AtCoder Beginner Contest 256(补题)
作者:互联网
E - Takahashi's Anguish
题意:
现有\(N\)个人,现在需要你决定你个排列,第\(i\)个人讨厌第\(X_i\)个人,所以若第\(X_i\)个人排在第\(i\)个人前面的话,则会产生\(C_i\)的厌倦值,现在让你输出最小的厌倦值总和
思路:
\(n\)个人,每个人\(i\)都向\(X_i\)连一条有向边,\(n\)个人\(n\)条边,所以若产生\(k\)个连通块,就会产生\(k\)个环(一个连通块内有一个环),对于每个环,只需要选出某个放在前面,就会破坏环的结构,所以只需要挑出一个点,它的\(C_i\)值最小,累加即可。
View Code
#include <bits/stdc++.h>
using namespace std;
#define ll long long
const int N = 2e5 + 10;
const ll inf = 1e18;
int n;
int x[N];
ll c[N];
int fa[N];
int find(int x) {
if (fa[x] != x) fa[x] = find(fa[x]);
return fa[x];
}
void Union(int a, int b) {
a = find(fa[a]), b = find(fa[b]);
if (a != b) {
fa[a] = b;
}
}
int main() {
cin >> n;
for (int i = 1; i <= n; i++) {
cin >> x[i];
fa[i] = i;
}
for (int i = 1; i <= n; i++) {
cin >> c[i];
}
ll ans = 0;
for (int i = 1; i <= n; i++) {
int a = i, b = x[i];
int Fa = find(fa[a]), Fb = find(fa[b]);
if (Fa != Fb) {
Union(Fa, Fb);
} else {
int now = i;
ll res = c[i];
now = x[now];
res = min(res, c[now]);
while (now != i) {
now = x[now];
res = min(res, c[now]);
}
ans += res;
}
}
cout << ans << endl;
}
F - Cumulative Cumulative Cumulative Sum
题意:
长度为\(N\)的序列\(A\),\(B\)序列为\(A\)前缀和,\(C\)序列为\(B\)的前缀和,\(D\)序列为\(C\)的前缀和
现在有两种操作,\(op1\),将\(A_x\)改为\(v\),\(op2\)求\(D_x\)的值。
思路:
设\(x≥i\)
\(A_i\)对于\(B_x\)的贡献为\(1\)
\(A_i\)对于\(C_x\)的贡献为\(x-i+1\)
\(A_i\)对于\(D_x\)的贡献为\(\frac{(x-i+1)(x-i+2)}{2}\)
所以\(D_x=\frac{1}{2}\sum_{1}^{x}i^2A_i-\frac{2x+3}{2}\sum_{1}^{x}iA_i+\frac{(x-i+1)(x-i+2)}{2}\sum_{1}^{x}A_i\)

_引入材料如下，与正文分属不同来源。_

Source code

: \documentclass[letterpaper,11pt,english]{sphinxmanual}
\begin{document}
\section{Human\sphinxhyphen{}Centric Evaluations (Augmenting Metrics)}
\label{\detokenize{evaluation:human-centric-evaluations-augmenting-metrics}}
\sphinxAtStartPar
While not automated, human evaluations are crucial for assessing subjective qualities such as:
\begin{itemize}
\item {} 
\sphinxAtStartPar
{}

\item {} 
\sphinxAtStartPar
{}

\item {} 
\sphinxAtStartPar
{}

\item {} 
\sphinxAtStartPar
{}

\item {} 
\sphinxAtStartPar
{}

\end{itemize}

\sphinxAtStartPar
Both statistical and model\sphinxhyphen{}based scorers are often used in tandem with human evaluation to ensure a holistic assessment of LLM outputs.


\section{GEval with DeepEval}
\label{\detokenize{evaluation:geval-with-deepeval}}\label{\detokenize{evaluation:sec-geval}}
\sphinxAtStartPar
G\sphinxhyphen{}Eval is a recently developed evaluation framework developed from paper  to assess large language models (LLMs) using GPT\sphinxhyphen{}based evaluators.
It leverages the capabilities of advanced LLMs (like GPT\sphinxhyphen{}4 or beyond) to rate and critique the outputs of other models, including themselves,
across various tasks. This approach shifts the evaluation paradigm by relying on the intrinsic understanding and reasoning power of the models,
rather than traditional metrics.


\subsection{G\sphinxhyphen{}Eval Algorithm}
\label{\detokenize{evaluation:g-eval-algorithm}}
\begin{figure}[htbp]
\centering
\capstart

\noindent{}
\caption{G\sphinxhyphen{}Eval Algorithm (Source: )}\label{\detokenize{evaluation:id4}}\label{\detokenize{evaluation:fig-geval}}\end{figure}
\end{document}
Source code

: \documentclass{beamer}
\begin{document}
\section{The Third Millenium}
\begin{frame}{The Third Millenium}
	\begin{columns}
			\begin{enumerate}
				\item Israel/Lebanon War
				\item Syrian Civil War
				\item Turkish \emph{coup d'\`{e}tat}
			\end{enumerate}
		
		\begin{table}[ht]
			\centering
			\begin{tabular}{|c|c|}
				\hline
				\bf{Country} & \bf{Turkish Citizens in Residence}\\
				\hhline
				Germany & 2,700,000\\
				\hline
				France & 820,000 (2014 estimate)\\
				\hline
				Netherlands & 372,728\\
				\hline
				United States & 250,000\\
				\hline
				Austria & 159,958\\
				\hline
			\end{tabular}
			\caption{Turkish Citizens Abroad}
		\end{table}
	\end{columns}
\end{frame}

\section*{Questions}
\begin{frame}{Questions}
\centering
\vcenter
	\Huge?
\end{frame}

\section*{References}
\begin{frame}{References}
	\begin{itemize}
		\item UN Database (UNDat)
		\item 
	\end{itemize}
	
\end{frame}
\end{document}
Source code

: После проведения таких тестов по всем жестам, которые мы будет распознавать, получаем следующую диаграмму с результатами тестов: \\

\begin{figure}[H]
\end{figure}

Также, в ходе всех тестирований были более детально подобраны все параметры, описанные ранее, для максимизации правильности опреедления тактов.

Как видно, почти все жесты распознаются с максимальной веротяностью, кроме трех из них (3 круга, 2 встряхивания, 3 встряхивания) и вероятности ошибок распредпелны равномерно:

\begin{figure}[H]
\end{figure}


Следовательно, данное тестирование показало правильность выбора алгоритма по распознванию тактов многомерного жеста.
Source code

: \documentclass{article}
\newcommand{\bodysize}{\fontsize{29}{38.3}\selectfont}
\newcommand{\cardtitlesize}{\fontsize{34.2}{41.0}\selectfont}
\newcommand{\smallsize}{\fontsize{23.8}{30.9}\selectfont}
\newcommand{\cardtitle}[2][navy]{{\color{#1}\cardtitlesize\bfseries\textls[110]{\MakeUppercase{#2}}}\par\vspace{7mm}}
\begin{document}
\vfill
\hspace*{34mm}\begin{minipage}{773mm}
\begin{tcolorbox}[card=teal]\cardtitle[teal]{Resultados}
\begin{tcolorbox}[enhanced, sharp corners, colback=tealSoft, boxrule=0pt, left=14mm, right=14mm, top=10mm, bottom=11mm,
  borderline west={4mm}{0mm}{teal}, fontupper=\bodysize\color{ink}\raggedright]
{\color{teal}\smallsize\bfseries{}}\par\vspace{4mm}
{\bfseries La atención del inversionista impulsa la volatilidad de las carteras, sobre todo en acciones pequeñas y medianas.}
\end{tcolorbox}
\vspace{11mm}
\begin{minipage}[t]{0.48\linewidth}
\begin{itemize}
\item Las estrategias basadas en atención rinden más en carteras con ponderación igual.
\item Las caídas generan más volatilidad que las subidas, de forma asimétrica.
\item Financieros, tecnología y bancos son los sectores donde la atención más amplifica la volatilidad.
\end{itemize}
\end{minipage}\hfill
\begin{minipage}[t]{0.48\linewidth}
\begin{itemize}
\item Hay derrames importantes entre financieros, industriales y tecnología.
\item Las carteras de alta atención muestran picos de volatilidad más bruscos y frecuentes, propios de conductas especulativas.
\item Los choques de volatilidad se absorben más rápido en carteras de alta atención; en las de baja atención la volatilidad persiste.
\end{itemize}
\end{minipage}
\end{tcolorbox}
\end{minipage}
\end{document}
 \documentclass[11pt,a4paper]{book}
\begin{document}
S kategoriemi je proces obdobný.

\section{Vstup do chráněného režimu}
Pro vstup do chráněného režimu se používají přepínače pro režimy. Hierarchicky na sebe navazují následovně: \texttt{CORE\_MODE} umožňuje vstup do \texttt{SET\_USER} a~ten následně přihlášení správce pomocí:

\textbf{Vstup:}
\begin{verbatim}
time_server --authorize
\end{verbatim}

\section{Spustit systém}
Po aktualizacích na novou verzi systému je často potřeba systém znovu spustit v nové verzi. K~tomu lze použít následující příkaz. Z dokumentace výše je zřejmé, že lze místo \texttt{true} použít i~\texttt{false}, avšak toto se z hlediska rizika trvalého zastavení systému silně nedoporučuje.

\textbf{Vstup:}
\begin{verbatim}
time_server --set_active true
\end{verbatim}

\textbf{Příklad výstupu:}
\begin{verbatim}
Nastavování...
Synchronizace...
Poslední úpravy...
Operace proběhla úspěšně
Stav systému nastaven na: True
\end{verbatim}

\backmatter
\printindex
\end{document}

用三个树状数组分别维护\(A_i,i^2A_i,iA_i\)
View Code
#include <bits/stdc++.h>
using namespace std;
const int N = 2e5 + 10;
#define int long long
const int mod = 998244353;
typedef pair<int, int> PII;
#define x first
#define y second
int n, T;
int a[N];
int lowbit(int x) { return x & (-x); }
int qmi(int a, int k, int mod) {
int res = 1;
while (k) {
if (k & 1) res = res * a % mod;
k >>= 1;
a = a * a % mod;
}
return res;
}
struct BIT {
int tr[N];
BIT() { memset(tr, 0, sizeof tr); }
void add(int x, int c) {
for (int i = x; i < N; i += lowbit(i)) {
tr[i] = ((tr[i] + c) % mod + mod) % mod;
}
}
int query(int x) {
int res = 0;
for (int i = x; i > 0; i -= lowbit(i)) {
res = ((res + tr[i]) % mod + mod) % mod;
}
return res;
}
int query(int l, int r) {
return ((query(r) - query(l - 1)) % mod + mod) % mod;
}
} A, B, C;
signed main() {
cin >> n >> T;
for (int i = 1; i <= n; i++) {
cin >> a[i];
}
int inv = qmi(2, mod - 2, mod) % mod;
for (int i = 1; i <= n; i++) {
A.add(i, i * i % mod * a[i]);
B.add(i, a[i] * i % mod);
C.add(i, a[i]);
}
int op, x, v;
while (T--) {
cin >> op;
if (op == 1) {
cin >> x >> v;
A.add(x, (x * x % mod * (v - a[x]) % mod + mod) % mod);
B.add(x, x * (v - a[x] + mod) % mod);
C.add(x, (v - a[x] + mod) % mod);
a[x] = v;
} else {
cin >> x;
int res = A.query(x) * inv % mod - (2 * x + 3) % mod * inv % mod * B.query(x) + (x + 1) * (x + 2) % mod * inv % mod * C.query(x);
res = (res % mod + mod) % mod;
cout << res << endl;
}
}
}
G - Black and White Stones
题意:
有一个正\(N\)边形,边长为\(D\)(每条边上有\(D+1\)个点),现在需要图案黑白染色,要求每条边的白点个数都相同,问有多少中染色方案?
思路:
用白色代表\(0\),黑色代表\(1\)
先单独考虑一条边的染色方案,若当前边上有\(k\)个白点,此时枚举当前这条边首尾的颜色状态分别为\(00\),\(01\),\(10\),\(11\),那么此时对应的方案数分别为\(C_{d-1}^{k-2} C_{d-1}^{k-1} C_{d-1}^{k-1} C_{d-1}^{k-2}\),由于临边的点和当前边的颜色是一样的,所以不同的边之间并不是相互独立的,所以不能直接乘起来算,由于边之间是有联系的,临边的点颜色相同,所以可以考虑通过临点把边合并起来。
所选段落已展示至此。